§ **Required action**
Search the data for the word "documentclass" and copy each line that has it.
┄┄┄┄┄┄
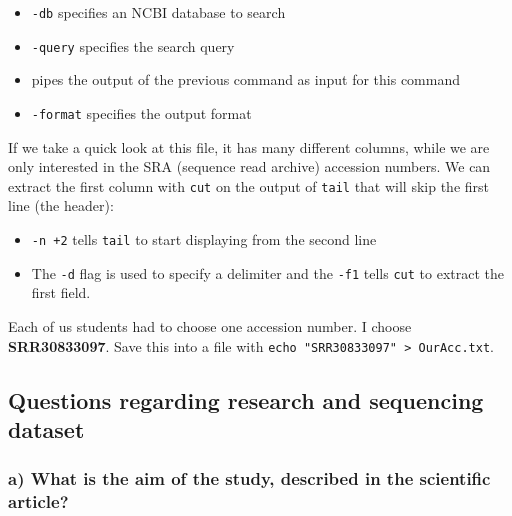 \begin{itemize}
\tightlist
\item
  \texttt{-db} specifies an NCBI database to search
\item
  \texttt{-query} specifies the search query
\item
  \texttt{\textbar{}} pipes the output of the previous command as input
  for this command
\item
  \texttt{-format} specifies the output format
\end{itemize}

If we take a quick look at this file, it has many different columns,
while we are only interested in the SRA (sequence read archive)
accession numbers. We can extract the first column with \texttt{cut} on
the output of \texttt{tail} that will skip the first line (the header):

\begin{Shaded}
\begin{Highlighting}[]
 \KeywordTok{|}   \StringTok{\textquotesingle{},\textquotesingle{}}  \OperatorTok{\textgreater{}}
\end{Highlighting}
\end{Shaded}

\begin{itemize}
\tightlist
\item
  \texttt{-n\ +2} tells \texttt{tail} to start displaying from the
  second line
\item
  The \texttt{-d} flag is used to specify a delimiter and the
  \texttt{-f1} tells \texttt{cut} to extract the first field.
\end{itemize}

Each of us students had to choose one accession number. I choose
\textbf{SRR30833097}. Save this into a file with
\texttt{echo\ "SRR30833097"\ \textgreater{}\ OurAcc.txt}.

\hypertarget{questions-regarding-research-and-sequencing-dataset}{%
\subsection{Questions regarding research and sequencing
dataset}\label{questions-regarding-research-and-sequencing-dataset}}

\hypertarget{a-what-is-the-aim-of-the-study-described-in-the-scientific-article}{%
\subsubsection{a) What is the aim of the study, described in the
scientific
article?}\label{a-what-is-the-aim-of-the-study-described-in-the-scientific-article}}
┄┄┄┄┄┄
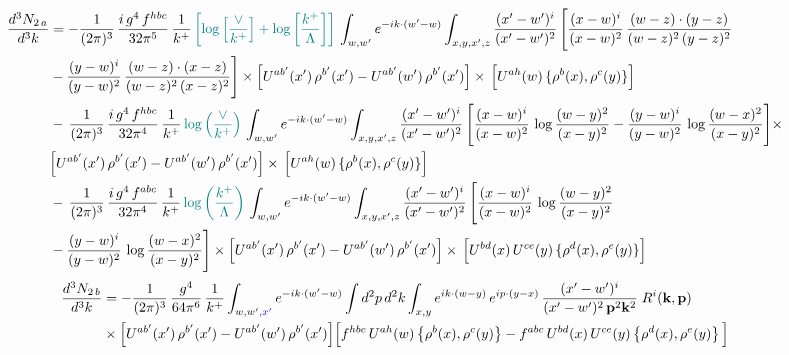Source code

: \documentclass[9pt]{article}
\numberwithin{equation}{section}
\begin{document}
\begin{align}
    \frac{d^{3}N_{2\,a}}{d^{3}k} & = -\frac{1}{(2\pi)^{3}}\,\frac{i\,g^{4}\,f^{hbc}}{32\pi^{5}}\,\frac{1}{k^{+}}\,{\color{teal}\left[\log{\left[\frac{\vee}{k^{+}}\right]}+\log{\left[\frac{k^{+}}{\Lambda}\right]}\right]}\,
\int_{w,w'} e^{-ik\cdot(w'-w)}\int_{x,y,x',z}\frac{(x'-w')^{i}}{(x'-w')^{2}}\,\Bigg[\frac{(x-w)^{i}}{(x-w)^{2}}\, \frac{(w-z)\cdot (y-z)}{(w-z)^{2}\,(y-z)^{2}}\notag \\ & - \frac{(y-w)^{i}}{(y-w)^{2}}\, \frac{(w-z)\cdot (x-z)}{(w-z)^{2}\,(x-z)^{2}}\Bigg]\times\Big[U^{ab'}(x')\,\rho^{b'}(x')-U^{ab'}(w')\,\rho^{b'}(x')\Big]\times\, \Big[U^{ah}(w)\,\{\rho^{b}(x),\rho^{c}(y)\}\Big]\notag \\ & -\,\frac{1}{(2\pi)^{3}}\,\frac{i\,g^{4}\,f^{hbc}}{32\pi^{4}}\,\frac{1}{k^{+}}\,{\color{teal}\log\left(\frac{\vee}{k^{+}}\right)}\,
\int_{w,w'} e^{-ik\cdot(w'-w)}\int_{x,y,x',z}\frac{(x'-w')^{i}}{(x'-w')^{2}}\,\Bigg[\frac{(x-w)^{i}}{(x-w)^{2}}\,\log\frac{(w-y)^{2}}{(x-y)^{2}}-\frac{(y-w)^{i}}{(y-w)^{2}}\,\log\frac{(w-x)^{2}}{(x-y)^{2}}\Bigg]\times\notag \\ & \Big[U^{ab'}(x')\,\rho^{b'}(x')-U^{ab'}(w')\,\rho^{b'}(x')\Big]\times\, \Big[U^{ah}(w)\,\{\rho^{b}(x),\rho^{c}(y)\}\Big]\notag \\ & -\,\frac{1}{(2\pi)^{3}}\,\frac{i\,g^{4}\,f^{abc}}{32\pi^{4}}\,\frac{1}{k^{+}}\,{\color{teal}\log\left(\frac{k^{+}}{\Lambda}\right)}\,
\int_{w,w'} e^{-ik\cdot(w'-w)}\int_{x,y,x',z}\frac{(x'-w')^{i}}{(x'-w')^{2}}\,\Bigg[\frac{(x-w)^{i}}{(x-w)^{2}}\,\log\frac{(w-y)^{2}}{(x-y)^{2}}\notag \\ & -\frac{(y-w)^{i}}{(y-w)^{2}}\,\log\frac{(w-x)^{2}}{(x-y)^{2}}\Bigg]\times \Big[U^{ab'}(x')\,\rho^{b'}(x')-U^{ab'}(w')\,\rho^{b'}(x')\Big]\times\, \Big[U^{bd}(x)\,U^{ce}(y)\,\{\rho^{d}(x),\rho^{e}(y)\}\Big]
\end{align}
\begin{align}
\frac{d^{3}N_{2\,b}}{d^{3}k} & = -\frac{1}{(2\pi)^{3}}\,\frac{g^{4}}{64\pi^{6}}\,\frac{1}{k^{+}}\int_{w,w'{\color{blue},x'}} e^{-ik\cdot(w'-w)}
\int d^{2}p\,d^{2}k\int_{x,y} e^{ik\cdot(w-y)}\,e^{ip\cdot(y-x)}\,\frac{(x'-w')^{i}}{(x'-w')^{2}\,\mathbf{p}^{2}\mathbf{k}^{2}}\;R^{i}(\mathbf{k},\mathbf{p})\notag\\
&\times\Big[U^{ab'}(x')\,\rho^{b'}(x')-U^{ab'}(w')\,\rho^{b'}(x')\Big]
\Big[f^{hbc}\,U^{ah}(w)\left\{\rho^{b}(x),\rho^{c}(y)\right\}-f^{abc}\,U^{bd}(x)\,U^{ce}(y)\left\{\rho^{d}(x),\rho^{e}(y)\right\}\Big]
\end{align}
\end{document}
┄┄┄┄┄┄
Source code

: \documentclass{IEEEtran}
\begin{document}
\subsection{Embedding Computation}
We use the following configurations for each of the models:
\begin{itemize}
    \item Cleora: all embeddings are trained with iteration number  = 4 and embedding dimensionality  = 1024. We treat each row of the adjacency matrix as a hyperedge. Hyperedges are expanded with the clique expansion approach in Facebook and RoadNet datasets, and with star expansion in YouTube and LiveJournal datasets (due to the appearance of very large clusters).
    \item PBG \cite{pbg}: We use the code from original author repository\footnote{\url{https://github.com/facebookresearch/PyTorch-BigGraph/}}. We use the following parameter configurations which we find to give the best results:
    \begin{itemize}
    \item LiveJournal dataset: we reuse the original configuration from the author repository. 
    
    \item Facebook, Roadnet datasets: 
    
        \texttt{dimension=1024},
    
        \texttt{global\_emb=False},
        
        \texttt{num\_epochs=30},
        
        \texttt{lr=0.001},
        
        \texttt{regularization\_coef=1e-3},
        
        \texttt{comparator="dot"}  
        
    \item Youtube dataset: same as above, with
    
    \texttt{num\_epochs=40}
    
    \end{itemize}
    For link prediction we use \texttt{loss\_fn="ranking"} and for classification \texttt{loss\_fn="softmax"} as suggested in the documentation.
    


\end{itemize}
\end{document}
┄┄┄┄┄┄
§ **Output for this exercise**
: \documentclass[9pt]{article}
: \documentclass{IEEEtran}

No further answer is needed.